(Beginning of SUPPLIED MATERIAL)

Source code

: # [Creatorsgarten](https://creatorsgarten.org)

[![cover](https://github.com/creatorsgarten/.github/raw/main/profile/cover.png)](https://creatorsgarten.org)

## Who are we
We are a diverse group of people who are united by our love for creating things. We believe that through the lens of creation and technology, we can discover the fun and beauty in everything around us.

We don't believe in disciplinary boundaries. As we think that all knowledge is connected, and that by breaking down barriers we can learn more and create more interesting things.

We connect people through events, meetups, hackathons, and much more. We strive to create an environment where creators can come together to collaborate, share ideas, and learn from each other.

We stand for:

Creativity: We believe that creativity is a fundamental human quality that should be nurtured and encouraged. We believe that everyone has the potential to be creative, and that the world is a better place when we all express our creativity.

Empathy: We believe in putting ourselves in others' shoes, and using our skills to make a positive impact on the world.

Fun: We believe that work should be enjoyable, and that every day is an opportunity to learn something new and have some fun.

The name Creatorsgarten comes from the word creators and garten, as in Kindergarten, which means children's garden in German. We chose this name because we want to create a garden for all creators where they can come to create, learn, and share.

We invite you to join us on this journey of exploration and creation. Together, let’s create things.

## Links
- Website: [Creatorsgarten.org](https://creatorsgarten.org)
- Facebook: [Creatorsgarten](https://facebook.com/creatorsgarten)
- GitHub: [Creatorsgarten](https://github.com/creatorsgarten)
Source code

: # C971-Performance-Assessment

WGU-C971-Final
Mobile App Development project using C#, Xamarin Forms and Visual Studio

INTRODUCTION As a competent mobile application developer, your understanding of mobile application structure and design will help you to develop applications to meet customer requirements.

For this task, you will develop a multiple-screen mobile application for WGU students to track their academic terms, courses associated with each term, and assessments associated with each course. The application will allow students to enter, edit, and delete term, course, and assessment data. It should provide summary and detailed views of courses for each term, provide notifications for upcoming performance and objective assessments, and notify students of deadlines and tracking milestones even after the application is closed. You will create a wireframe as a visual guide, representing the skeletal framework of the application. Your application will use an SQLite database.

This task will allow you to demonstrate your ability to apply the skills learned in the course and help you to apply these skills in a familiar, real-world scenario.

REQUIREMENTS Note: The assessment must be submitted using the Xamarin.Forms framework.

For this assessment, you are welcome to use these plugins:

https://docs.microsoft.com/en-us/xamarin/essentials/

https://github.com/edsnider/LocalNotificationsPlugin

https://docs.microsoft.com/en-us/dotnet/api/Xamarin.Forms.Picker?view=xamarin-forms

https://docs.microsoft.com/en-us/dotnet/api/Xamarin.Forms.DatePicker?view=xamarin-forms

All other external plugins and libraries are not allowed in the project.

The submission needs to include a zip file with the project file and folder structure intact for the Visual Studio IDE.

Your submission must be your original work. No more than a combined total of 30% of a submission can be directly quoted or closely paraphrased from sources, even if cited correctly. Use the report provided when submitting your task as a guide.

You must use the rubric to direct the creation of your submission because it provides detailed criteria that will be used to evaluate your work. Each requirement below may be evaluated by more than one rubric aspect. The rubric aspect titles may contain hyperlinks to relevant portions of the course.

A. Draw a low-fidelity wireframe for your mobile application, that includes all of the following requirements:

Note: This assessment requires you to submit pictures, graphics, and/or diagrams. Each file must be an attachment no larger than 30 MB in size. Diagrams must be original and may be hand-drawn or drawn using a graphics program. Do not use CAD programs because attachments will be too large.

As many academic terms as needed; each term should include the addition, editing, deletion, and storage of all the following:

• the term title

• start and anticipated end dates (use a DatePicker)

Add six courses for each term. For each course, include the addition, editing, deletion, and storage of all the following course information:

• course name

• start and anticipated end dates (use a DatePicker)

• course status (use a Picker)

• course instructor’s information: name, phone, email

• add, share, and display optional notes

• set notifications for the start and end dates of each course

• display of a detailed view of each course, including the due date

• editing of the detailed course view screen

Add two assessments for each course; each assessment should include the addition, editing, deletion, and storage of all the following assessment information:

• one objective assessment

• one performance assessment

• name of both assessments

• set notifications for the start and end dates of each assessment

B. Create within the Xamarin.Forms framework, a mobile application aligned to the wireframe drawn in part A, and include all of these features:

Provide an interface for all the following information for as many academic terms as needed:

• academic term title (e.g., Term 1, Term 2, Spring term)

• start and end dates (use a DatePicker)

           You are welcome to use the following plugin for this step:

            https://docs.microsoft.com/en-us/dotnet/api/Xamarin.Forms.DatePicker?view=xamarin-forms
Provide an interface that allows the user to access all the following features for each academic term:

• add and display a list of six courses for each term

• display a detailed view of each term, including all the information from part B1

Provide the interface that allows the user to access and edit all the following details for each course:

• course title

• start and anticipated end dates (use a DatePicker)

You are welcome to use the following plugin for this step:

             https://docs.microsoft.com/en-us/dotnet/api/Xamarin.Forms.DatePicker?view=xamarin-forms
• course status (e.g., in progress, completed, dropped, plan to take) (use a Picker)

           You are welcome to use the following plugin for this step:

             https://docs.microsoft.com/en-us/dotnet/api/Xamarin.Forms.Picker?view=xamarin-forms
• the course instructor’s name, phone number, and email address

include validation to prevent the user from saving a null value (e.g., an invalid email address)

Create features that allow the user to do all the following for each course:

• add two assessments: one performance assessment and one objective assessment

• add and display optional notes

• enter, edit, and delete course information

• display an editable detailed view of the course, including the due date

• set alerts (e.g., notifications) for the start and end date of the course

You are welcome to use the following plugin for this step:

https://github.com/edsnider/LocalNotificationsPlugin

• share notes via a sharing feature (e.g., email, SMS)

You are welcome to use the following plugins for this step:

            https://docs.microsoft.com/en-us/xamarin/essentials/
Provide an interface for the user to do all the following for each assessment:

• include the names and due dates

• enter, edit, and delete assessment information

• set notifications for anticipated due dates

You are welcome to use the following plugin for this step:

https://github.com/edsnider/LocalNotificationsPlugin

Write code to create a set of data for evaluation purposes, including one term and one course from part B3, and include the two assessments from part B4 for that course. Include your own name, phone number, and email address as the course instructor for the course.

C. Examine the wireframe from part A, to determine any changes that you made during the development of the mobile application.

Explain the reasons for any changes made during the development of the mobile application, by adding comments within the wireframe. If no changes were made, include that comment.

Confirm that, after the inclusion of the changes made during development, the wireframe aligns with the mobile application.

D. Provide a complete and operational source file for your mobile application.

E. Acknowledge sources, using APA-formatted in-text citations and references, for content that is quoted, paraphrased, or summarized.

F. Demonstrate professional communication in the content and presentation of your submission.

(End of SUPPLIED MATERIAL)
(Beginning of SUPPLIED MATERIAL)

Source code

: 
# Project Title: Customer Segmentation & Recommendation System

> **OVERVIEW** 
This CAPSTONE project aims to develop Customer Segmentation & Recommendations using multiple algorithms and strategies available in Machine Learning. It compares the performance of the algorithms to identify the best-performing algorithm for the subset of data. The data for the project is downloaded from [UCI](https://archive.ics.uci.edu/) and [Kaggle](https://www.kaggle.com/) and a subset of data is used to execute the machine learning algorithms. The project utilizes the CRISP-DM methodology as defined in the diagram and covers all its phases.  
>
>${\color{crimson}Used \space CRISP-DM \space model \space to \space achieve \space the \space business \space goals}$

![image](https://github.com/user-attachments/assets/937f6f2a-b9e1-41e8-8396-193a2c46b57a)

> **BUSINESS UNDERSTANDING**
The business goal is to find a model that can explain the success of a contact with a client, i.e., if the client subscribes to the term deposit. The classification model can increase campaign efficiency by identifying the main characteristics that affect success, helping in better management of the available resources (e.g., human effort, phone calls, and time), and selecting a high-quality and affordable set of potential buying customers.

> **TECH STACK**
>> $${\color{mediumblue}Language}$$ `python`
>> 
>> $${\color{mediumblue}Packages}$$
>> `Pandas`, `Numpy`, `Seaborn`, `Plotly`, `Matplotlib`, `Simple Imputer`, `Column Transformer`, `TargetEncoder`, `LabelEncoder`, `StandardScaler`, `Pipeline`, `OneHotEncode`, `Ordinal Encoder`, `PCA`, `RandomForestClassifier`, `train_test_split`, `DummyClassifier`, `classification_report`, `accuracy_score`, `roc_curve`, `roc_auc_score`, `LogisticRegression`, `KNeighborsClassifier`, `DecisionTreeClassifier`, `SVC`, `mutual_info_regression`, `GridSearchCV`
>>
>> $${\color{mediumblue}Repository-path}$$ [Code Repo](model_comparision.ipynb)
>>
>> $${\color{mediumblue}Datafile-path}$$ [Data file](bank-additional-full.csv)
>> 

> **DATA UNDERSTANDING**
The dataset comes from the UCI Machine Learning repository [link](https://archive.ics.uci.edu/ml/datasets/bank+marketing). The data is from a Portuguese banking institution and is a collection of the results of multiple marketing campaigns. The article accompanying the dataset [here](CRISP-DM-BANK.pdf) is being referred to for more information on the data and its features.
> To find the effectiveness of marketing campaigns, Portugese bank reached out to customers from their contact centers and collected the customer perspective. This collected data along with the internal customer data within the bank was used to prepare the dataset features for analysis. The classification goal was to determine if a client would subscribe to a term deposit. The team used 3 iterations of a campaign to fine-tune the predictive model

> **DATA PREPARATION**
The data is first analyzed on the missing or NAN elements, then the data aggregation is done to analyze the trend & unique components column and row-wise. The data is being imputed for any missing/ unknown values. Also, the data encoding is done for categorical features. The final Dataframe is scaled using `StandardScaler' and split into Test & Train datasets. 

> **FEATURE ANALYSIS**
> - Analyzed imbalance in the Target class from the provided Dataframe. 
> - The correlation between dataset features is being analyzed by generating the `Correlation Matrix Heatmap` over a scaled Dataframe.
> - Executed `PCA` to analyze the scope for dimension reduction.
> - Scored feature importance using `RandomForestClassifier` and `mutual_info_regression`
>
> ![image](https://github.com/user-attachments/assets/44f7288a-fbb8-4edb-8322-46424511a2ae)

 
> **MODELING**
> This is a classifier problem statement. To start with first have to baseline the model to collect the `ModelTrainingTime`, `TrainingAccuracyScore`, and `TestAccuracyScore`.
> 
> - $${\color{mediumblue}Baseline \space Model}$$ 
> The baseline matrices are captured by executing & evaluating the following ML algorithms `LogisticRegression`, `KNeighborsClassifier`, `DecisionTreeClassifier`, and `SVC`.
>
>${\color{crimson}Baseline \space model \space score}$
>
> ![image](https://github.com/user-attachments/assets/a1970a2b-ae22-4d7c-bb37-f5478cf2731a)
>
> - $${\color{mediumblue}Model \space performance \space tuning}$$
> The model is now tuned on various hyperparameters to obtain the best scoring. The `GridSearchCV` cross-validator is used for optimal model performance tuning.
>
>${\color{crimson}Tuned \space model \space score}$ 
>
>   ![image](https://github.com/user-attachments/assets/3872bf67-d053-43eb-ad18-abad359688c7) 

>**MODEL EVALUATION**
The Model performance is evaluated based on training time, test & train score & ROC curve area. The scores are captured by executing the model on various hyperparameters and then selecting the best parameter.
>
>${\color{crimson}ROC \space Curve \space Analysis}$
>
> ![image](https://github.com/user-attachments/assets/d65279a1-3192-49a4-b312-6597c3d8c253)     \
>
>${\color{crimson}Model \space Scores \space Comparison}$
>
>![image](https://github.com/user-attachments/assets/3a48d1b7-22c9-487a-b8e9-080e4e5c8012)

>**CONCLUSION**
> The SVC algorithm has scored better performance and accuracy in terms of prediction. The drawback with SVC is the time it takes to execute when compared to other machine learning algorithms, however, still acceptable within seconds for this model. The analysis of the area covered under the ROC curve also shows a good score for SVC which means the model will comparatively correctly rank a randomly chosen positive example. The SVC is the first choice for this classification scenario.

(End of SUPPLIED MATERIAL)

## PROBLEM TO SOLVE:
Write out exactly the lines above from the line with "and one objective assessment" through the line with "F. Demonstrate professional", both of them included, and leave out all other lines.

## EXERCISE RESPONSE:
• add two assessments: one performance assessment and one objective assessment

• add and display optional notes

• enter, edit, and delete course information

• display an editable detailed view of the course, including the due date

• set alerts (e.g., notifications) for the start and end date of the course

You are welcome to use the following plugin for this step:

https://github.com/edsnider/LocalNotificationsPlugin

• share notes via a sharing feature (e.g., email, SMS)

You are welcome to use the following plugins for this step:

            https://docs.microsoft.com/en-us/xamarin/essentials/
Provide an interface for the user to do all the following for each assessment:

• include the names and due dates

• enter, edit, and delete assessment information

• set notifications for anticipated due dates

You are welcome to use the following plugin for this step:

https://github.com/edsnider/LocalNotificationsPlugin

Write code to create a set of data for evaluation purposes, including one term and one course from part B3, and include the two assessments from part B4 for that course. Include your own name, phone number, and email address as the course instructor for the course.

C. Examine the wireframe from part A, to determine any changes that you made during the development of the mobile application.

Explain the reasons for any changes made during the development of the mobile application, by adding comments within the wireframe. If no changes were made, include that comment.

Confirm that, after the inclusion of the changes made during development, the wireframe aligns with the mobile application.

D. Provide a complete and operational source file for your mobile application.

E. Acknowledge sources, using APA-formatted in-text citations and references, for content that is quoted, paraphrased, or summarized.

F. Demonstrate professional communication in the content and presentation of your submission.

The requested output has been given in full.